Background
When you configure multiple network interfaces on a single machine with an IP address in the same IP subnet, you will need to do additional configuration work to allow the networking stack in the Linux kernel to use these interfaces properly.
By default, only one of the IP addresses that you assign within an IP subnet is usable. This is because the kernel may respond to an incoming packet through a different interface than the interface where the packet came in.
Setting Kernel Parameters
The net.ipv4.conf.<interface>.accept_local
kernel parameter needs to be set to 1
.
In addition, several other ARP and reverse path kernel parameters should be set appropriately.
There are several ways of accomplishing this, but on a Bright cluster, the easiest way is to create a file /etc/sysctl.d/99-multi-ip-in-subnet.conf
in the relevant software images (e.g. /cm/images/default-image
) with, for example, the following contents:
# Set defaults
net.ipv4.conf.all.arp_ignore=0
net.ipv4.conf.all.rp_filter=1
# Set ARP and reverse path settings for ib0
net.ipv4.conf.ib0.arp_ignore=1
net.ipv4.conf.ib0.arp_filter=0
net.ipv4.conf.ib0.arp_announce=2
net.ipv4.conf.ib0.rp_filter=0
# Set ARP and reverse path settings for ib1
net.ipv4.conf.ib1.arp_ignore=1
net.ipv4.conf.ib1.arp_filter=0
net.ipv4.conf.ib1.arp_announce=2
net.ipv4.conf.ib1.rp_filter=0
# Set accept_local for interfaces
net.ipv4.conf.ib0.accept_local=1
net.ipv4.conf.ib1.accept_local=1
NOTE: Substitute ib0
and ib1
with appropriate interface names, and expand for any further interfaces.
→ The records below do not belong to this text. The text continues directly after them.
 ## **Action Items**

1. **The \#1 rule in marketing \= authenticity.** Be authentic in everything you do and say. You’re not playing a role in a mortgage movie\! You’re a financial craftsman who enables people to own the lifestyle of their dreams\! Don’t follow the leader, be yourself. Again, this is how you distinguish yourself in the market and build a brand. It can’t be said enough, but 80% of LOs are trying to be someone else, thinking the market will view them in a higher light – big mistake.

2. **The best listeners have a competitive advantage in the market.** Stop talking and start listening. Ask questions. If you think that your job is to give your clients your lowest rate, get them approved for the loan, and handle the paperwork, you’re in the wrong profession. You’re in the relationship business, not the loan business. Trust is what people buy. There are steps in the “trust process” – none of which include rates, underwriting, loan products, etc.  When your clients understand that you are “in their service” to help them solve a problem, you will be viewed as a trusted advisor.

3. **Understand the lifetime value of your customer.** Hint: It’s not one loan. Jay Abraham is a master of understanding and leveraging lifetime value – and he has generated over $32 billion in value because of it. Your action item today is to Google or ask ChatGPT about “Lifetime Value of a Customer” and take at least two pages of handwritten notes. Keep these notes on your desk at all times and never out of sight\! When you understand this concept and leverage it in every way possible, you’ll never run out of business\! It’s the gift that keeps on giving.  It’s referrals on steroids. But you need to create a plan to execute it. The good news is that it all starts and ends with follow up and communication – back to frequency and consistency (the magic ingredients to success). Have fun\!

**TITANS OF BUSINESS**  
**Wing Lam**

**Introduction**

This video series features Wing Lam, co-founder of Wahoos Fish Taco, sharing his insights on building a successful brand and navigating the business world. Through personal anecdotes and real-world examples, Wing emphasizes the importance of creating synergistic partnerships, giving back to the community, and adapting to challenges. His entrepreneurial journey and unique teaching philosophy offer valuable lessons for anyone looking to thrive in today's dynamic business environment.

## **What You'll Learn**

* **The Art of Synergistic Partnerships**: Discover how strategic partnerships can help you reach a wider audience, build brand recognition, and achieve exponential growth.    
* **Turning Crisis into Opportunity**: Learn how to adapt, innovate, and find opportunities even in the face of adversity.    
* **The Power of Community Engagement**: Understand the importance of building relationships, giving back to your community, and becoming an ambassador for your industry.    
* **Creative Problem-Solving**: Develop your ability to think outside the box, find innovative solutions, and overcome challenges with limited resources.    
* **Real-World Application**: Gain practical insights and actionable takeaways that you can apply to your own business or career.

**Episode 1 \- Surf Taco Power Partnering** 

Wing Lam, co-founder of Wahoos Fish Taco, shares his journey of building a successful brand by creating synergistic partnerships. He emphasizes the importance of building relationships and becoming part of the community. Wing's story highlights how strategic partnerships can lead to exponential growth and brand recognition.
Alternatively, the Linux kernel allows all
and default
to be specified instead of an actual interface name.
Setting up Routes
For RHEL8:
Several routes have to be created on all nodes. This can be done by creating the following files on each node:
/etc/sysconfig/network-scripts/route-<interface>
/etc/sysconfig/network-scripts/rule-<interface>
/etc/iproute2/rt_tables
In BCM, the easiest way of accomplishing this is to use a finalize script, which is a script that executes after the node has finished provisioning, but before systemd
is started.
A finalize script for a category can be set using Base View or CMSH. In CMSH:
[root@mdv-cluster ~]# cmsh
[mdv-cluster]% category use default
[mdv-cluster->category[default]]% set finalizescript [filename]
...
[mdv-cluster]% commit
For more information about finalize scripts, please consult the BCM documentation:
The following finalize script can be set for a category or for individual nodes to generate the appropriate content:
#!/bin/sh
INTERFACES="ib0 ib1"
bits_by_netmask () {
c=0 x=0$( printf '%o' ${1//./ } )
while [ $x -gt 0 ]; do
let c+=$((x%2)) 'x>>=1'
done
echo $c ; }
tblnum=200
for interface in $INTERFACES; do
eval netmask=\$CMD_INTERFACE_${interface}_NETMASK
eval src=\$CMD_INTERFACE_${interface}_IP
tbl=$interface
IFS=. read -r i1 i2 i3 i4 <<< "$src"
IFS=. read -r m1 m2 m3 m4 <<< "$netmask"
base=`printf "%d.%d.%d.%d\n" "$((i1 & m1))" "$((i2 & m2))" "$((i3 & m3))" "$((i4 & m4))"`
bits=`bits_by_netmask $netmask`
net="$base/$bits"
echo $net dev $interface src $src table $tbl >/localdisk/etc/sysconfig/network-scripts/route-$interface
echo from $src table $tbl >/localdisk/etc/sysconfig/network-scripts/rule-$interface
if ! grep -q $tblnum /localdisk/etc/iproute2/rt_tables; then
echo $tblnum $interface >>/localdisk/etc/iproute2/rt_tables
fi
tblnum=$((tblnum+1))
done
For RHEL9:
1) Connect to the software image chroot used by the compute nodes, for example:
# cm-chroot /cm/images/default-rhel9
2) Enable NetworkManager-dispatcher
# systemctl enable NetworkManager-dispatcher.service
3) Add the following rule/route policy scripts:
- 10-add-policy-based-rules.sh:
cat > /etc/NetworkManager/dispatcher.d/10-add-policy-based-rules.sh <<EOF
#!/bin/bash
IPoIB=(`ip -br a | grep ib | awk -F" " '{print $3}' | sed -e 's/\/16//g'`)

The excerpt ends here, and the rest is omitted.